L’istanza finalizzata alla liquidazione del compenso del difensore dell’ammesso al gratuito patrocinio o del difensore di ufficio è un vero e proprio ricorso che introduce un sub-procedimento di natura civile (attenendo a diritto soggettivo di un professionista) e che si conclude con provvedimento giurisdizionale di natura monitoria (il decreto di liquidazione) il quale può essere opposto ai sensi degli artt. 170, D.P.R. n. 115/2002, 15, d.lgs. 150/2011, 281-decies e ss., c.p.c.; non solo, ma la sentenza che decide sull’opposizione, seppur inappellabile, è pacificamente ricorribile per cassazione ai sensi dell’art. 111, comma 7, Cost.

Le istanze di liquidazioni degli onorari, quindi, sono “atti processuali” e, come tali, dovrebbero essere trattate e decise.

Ciò significa, in primo luogo, che il funzionario di cancelleria deputato all’accettazione dell’istanza è tenuto alla stessa diligenza con cui dovrebbe trattare un qualsiasi altro atto giudiziale ed in particolare deve accettarla in tempi ragionevoli (e non dopo vari mesi, come talvolta accade).

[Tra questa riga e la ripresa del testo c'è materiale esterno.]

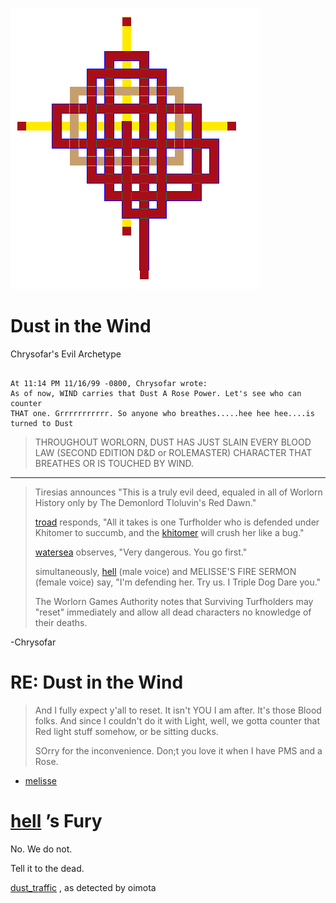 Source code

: ![pattern](assets/pattern.gif)

# Dust in the Wind

 Chrysofar's Evil Archetype

```

At 11:14 PM 11/16/99 -0800, Chrysofar wrote:
As of now, WIND carries that Dust A Rose Power. Let's see who can counter
THAT one. Grrrrrrrrrrr. So anyone who breathes.....hee hee hee....is
turned to Dust

```
>
>   THROUGHOUT WORLORN, DUST HAS JUST SLAIN EVERY BLOOD LAW (SECOND EDITION D&D or ROLEMASTER) CHARACTER THAT BREATHES OR IS TOUCHED BY WIND. 

---
>
>   Tiresias announces "This is a truly evil deed, equaled in all of Worlorn History only by The Demonlord Tloluvin's Red Dawn." 
>
>    [troad](troad.md)  responds, "All it takes is one Turfholder who is defended under Khitomer to succumb, and the  [khitomer](khitomer.md)  will crush her like a bug." 
>
>    [watersea](watersea.md)  observes, "Very dangerous. You go first." 
>
>   simultaneously,  [hell](hell.md)  (male voice) and MELISSE'S FIRE SERMON (female voice) say, "I'm defending her. Try us. I Triple Dog Dare you." 
>
>   The Worlorn Games Authority notes that Surviving Turfholders may "reset" immediately and allow all dead characters no knowledge of their deaths. 

-Chrysofar

# RE: Dust in the Wind
>
>   And I fully expect y'all to reset. It isn't YOU I am after. It's those Blood folks. And since I couldn't do it with Light, well, we gotta counter that Red light stuff somehow, or be sitting ducks. 
>
>   SOrry for the inconvenience. Don;t you love it when I have PMS and a Rose. 

 - [melisse](melisse.md) 

#  [hell](hell.md) ’s Fury

 No. We do not.

 Tell it to the dead.

  [dust_traffic](dust_traffic.md) , as detected by oimota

Ed ancora, ciò comporta che costituisce atto illegittimo, sul piano giuridico, il rifiuto dell’istanza di liquidazione (come accaduto al collega Radi), siccome “non comprensiva dell’atto di appello e del dispositivo o delle motivazioni della sentenza di appello”, quantunque ciò sia stato “vergato” in appositi “protocolli”, dato che il giudice della liquidazione, ai sensi dell’art. 15, comma 5, del D. Lgs. 150/2011 (disposizione prima trasposta sul corpo dell’art. 170, DPR 115/2002), è tenuto (e non meramente facoltizzato) a richiedere gli atti giustificativi della domanda – eventualmente non depositati dall’avvocato – “a chi li detiene” (ex multis: Cass. Civ., Sez. II, ordinanza 29.09.2023, n. 27608; Cass. Civ., Sez. VI, ordinanza, 9.08.2022, n. 24554; Cass. Civ. Sez. II, ordinanza 29.07.2022, n. 23710; Cass. Civ., Sez. II, sentenza 19.08.2021, n. 23133; Cass. Civ., Sez. II, ordinanza 12.09.2019, n. 22795).

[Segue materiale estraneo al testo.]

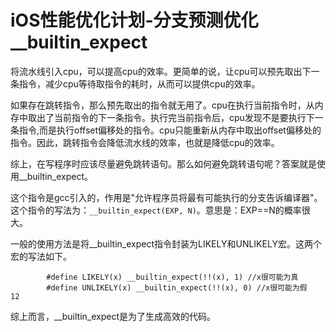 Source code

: # iOS性能优化计划-分支预测优化__builtin_expect

将流水线引入cpu，可以提高cpu的效率。更简单的说，让cpu可以预先取出下一条指令，减少cpu等待取指令的耗时，从而可以提供cpu的效率。

如果存在跳转指令，那么预先取出的指令就无用了。cpu在执行当前指令时，从内存中取出了当前指令的下一条指令。执行完当前指令后，cpu发现不是要执行下一条指令,而是执行offset偏移处的指令。cpu只能重新从内存中取出offset偏移处的指令。因此，跳转指令会降低流水线的效率，也就是降低cpu的效率。

综上，在写程序时应该尽量避免跳转语句。那么如何避免跳转语句呢？答案就是使用__builtin_expect。

这个指令是gcc引入的，作用是"允许程序员将最有可能执行的分支告诉编译器"。这个指令的写法为：`__builtin_expect(EXP, N)`。意思是：EXP==N的概率很大。

一般的使用方法是将__builtin_expect指令封装为LIKELY和UNLIKELY宏。这两个宏的写法如下。

```
        #define LIKELY(x) __builtin_expect(!!(x), 1) //x很可能为真
        #define UNLIKELY(x) __builtin_expect(!!(x), 0) //x很可能为假
12
```

综上而言，__builtin_expect是为了生成高效的代码。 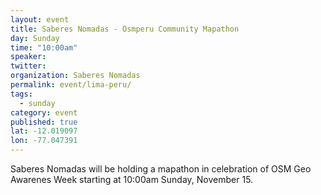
 ```yaml
---
layout: event
title: Saberes Nomadas - Osmperu Community Mapathon
day: Sunday
time: "10:00am"
speaker: 
twitter: 
organization: Saberes Nomadas
permalink: event/lima-peru/
tags: 
  - sunday
category: event
published: true
lat: -12.019097
lon: -77.047391
---
```


Saberes Nomadas will be holding a mapathon in celebration of OSM Geo Awarenes Week starting at 10:00am Sunday, November 15. 


 
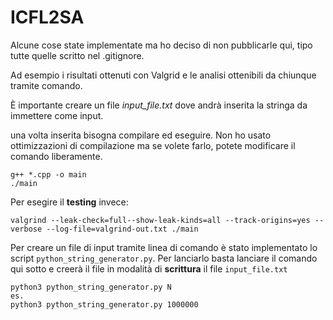 # ICFL2SA

Alcune cose state implementate ma ho deciso di non pubblicarle qui, tipo tutte quelle scritto nel .gitignore.

Ad esempio i risultati ottenuti con Valgrid e le analisi ottenibili da chiunque tramite comando.

È importante creare un file *input_file.txt* dove andrà inserita la stringa da immettere come input.

una volta inserita bisogna compilare ed eseguire. Non ho usato ottimizzazioni di compilazione ma se volete farlo, potete modificare il comando liberamente.

```
g++ *.cpp -o main
./main
```

Per esegire il **testing** invece:

```
valgrind --leak-check=full--show-leak-kinds=all --track-origins=yes --verbose --log-file=valgrind-out.txt ./main
```

Per creare un file di input tramite linea di comando è stato implementato lo script `python_string_generator.py`.
Per lanciarlo basta lanciare il comando qui sotto e creerà il file in modalità di **scrittura** il file `input_file.txt`

```
python3 python_string_generator.py N
es.
python3 python_string_generator.py 1000000
```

Ciò comporta, infine, che pur non essendo espressamente previsto un termine entro il quale il Giudice debba decidere sull’istanza di liquidazione, il decreto (di accoglimento o rigetto) deve necessariamente intervenire entro un “termine ragionevole” e non dopo anni dal suo deposito (come talvolta avviene), trattandosi di provvedimento giudiziale di natura decisoria accedente a procedimento formalmente e sostanzialmente giurisdizionale e, quindi, soggetto al principio costituzionale (art. 111, comma 2, Cost.) e sovrannazionale (art. 6, C.E.D.U.) di ragionevole durata.

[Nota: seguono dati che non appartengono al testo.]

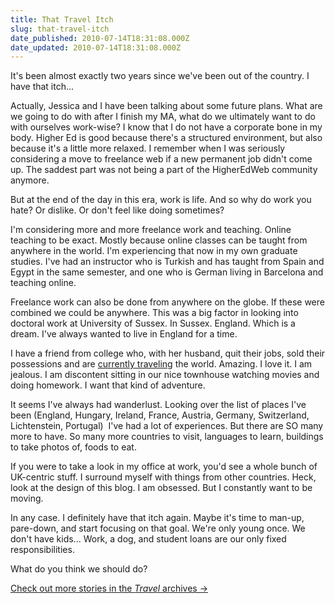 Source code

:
 ```yaml
---
title: That Travel Itch
slug: that-travel-itch
date_published: 2010-07-14T18:31:08.000Z
date_updated: 2010-07-14T18:31:08.000Z
---
```


It's been almost exactly two years since we've been out of the country. I have that itch...

Actually, Jessica and I have been talking about some future plans. What are we going to do with after I finish my MA, what do we ultimately want to do with ourselves work-wise? I know that I do not have a corporate bone in my body. Higher Ed is good because there's a structured environment, but also because it's a little more relaxed. I remember when I was seriously considering a move to freelance web if a new permanent job didn't come up. The saddest part was not being a part of the HigherEdWeb community anymore.

But at the end of the day in this era, work is life. And so why do work you hate? Or dislike. Or don't feel like doing sometimes?

I'm considering more and more freelance work and teaching. Online teaching to be exact. Mostly because online classes can be taught from anywhere in the world. I'm experiencing that now in my own graduate studies. I've had an instructor who is Turkish and has taught from Spain and Egypt in the same semester, and one who is German living in Barcelona and teaching online.

Freelance work can also be done from anywhere on the globe. If these were combined we could be anywhere. This was a big factor in looking into doctoral work at University of Sussex. In Sussex. England. Which is a dream. I've always wanted to live in England for a time.

I have a friend from college who, with her husband, quit their jobs, sold their possessions and are [currently traveling](http://www.touncertaintyandbeyond.com/) the world. Amazing. I love it. I am jealous. I am discontent sitting in our nice townhouse watching movies and doing homework. I want that kind of adventure.

It seems I've always had wanderlust. Looking over the list of places I've been (England, Hungary, Ireland, France, Austria, Germany, Switzerland, Lichtenstein, Portugal)  I've had a lot of experiences. But there are SO many more to have. So many more countries to visit, languages to learn, buildings to take photos of, foods to eat.

If you were to take a look in my office at work, you'd see a whole bunch of UK-centric stuff. I surround myself with things from other countries. Heck, look at the design of this blog. I am obsessed. But I constantly want to be moving.

In any case. I definitely have that itch again. Maybe it's time to man-up, pare-down, and start focusing on that goal. We're only young once. We don't have kids... Work, a dog, and student loans are our only fixed responsibilities.

What do you think we should do?

[Check out more stories in the *Travel* archives →](http://joel.thegoodmanblog.com/category/travel/)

Chi scrive è stato autore, in più occasioni, di solleciti al Giudice della liquidazione, pur nella consapevolezza di poterlo in qualche modo “infastidire” o “tediare”, ma altrettanto consapevole che “qui iure suo utitur neminem laedit” e che, a mente dell’art. 3 della legge 117/1988, l’istanza di sollecito cui non segue, nel termine di trenta giorni, il provvedimento dovuto, può integrare “diniego di giustizia”.

Il problema, in definitiva, non è il deposito dell’istanza a mezzo SIAMM, ma, come al solito, far funzionare adeguatamente “la macchina della Giustizia”.